Records from a collection:
====================
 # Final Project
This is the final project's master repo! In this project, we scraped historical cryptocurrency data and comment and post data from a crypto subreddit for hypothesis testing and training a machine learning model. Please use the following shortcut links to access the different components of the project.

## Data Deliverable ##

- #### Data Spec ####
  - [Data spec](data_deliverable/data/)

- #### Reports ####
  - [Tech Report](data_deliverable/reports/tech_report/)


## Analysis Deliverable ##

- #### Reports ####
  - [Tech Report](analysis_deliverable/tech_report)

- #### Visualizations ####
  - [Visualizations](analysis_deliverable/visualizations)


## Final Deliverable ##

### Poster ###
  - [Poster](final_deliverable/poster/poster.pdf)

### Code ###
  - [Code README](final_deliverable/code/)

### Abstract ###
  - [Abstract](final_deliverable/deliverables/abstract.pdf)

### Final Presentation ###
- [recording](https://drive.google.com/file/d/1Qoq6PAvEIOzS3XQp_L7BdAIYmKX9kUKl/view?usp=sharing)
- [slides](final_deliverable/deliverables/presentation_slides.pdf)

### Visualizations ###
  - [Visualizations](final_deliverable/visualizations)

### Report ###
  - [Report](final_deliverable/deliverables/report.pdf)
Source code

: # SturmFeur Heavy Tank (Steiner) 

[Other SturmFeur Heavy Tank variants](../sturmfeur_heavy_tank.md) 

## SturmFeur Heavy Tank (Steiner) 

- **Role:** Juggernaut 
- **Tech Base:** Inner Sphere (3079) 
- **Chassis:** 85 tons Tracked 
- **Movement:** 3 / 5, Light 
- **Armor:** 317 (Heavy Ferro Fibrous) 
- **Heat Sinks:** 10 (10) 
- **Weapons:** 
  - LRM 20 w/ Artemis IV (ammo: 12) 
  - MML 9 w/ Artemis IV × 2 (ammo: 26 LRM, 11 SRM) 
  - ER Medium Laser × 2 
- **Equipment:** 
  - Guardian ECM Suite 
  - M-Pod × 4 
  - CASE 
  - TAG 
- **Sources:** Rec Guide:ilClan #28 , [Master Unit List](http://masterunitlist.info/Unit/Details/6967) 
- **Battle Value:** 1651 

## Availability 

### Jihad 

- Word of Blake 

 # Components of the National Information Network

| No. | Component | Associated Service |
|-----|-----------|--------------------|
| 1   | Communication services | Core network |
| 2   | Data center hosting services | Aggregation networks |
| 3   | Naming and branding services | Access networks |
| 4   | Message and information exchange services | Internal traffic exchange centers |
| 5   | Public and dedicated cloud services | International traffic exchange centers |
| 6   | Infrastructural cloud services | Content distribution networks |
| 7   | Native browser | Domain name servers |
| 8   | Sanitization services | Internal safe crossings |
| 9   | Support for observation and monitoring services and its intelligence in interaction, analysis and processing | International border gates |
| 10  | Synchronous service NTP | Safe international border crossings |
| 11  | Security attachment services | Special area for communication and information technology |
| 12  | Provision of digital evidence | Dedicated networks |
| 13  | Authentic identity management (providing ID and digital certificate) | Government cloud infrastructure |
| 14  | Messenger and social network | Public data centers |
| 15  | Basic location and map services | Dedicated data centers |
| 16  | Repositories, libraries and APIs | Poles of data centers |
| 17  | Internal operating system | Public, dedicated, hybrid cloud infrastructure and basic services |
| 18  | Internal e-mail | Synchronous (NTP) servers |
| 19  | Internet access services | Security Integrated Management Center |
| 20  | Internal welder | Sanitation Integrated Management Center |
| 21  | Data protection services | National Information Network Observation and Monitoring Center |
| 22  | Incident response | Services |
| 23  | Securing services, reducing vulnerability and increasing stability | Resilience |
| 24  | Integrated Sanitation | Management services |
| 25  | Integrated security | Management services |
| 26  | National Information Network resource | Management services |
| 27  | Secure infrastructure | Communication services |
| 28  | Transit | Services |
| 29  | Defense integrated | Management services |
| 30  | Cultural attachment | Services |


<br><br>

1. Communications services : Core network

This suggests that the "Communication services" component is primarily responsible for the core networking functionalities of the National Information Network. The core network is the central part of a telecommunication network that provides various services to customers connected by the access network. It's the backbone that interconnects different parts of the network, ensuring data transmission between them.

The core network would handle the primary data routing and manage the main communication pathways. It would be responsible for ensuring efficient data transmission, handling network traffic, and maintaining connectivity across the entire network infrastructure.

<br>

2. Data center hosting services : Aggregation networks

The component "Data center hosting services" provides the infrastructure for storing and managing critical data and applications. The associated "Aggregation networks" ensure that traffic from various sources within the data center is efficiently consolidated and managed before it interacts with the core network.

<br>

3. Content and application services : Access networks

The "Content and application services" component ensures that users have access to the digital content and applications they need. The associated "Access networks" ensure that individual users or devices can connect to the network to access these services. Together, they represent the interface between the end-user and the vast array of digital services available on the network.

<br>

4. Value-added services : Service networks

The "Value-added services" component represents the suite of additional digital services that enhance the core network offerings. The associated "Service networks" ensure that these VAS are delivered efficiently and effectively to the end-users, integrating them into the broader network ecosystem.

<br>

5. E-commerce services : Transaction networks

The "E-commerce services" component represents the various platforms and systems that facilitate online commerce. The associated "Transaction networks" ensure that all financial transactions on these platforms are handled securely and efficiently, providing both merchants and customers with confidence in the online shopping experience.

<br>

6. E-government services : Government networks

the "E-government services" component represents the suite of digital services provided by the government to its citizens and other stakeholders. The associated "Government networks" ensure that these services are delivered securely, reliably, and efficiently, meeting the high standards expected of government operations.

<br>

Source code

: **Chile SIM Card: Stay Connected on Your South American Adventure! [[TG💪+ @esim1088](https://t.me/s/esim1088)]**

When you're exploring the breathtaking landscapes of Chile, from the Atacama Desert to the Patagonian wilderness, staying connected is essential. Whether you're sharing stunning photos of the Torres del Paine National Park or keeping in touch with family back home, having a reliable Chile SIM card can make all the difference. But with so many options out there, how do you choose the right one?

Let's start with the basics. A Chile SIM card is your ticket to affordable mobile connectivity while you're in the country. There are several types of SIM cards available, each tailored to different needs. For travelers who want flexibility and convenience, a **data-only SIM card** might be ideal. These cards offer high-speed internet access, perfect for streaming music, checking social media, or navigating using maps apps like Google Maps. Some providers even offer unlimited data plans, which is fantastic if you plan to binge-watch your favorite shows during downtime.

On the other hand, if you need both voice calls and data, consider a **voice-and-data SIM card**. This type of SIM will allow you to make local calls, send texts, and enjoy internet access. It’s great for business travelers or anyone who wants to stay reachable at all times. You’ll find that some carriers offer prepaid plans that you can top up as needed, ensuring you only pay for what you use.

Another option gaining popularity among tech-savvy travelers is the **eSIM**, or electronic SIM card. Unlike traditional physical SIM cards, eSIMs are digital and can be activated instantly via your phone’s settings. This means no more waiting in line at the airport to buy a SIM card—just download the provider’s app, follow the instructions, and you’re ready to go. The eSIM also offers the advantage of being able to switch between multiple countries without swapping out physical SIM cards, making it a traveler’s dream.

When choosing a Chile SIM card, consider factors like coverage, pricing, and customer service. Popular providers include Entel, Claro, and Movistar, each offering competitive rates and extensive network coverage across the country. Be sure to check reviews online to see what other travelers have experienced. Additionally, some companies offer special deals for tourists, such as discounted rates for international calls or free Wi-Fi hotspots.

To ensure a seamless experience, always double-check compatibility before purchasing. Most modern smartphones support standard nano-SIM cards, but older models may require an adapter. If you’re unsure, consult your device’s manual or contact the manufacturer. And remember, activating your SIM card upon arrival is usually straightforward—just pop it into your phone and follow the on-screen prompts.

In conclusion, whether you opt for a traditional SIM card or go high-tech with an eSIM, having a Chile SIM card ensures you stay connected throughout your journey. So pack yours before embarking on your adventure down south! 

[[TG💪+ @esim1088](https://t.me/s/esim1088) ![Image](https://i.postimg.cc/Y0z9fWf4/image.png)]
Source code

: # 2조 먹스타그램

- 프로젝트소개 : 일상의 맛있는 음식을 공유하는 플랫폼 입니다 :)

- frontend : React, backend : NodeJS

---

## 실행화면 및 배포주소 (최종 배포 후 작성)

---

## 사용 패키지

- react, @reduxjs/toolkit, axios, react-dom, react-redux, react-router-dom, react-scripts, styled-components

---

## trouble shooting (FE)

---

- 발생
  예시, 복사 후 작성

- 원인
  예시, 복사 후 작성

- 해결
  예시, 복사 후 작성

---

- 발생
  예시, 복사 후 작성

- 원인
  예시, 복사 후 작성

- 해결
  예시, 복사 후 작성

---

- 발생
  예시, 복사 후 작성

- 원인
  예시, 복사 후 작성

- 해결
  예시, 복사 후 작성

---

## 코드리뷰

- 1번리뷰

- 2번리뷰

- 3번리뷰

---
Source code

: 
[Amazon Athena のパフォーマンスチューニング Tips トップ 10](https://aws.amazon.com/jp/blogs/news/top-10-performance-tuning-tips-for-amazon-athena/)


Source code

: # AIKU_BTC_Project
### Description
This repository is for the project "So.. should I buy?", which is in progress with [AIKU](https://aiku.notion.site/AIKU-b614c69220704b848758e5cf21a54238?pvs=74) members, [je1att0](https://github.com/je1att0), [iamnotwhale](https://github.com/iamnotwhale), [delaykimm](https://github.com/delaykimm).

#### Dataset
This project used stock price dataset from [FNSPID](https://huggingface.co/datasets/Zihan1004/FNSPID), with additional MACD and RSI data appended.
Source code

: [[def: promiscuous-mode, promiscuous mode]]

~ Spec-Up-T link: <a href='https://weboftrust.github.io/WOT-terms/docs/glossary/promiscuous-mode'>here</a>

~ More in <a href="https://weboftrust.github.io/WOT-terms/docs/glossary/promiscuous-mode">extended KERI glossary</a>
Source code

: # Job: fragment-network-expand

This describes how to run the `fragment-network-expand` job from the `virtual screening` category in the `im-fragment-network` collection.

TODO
====================
BRIEF. Print again the lines of the entries above that fall between the line holding "Monitoring Center |" and the line holding "security | Management services |", inclusive, exactly as they stand.

EXERCISE ANSWER.
| 21  | Data protection services | National Information Network Observation and Monitoring Center |
| 22  | Incident response | Services |
| 23  | Securing services, reducing vulnerability and increasing stability | Resilience |
| 24  | Integrated Sanitation | Management services |
| 25  | Integrated security | Management services |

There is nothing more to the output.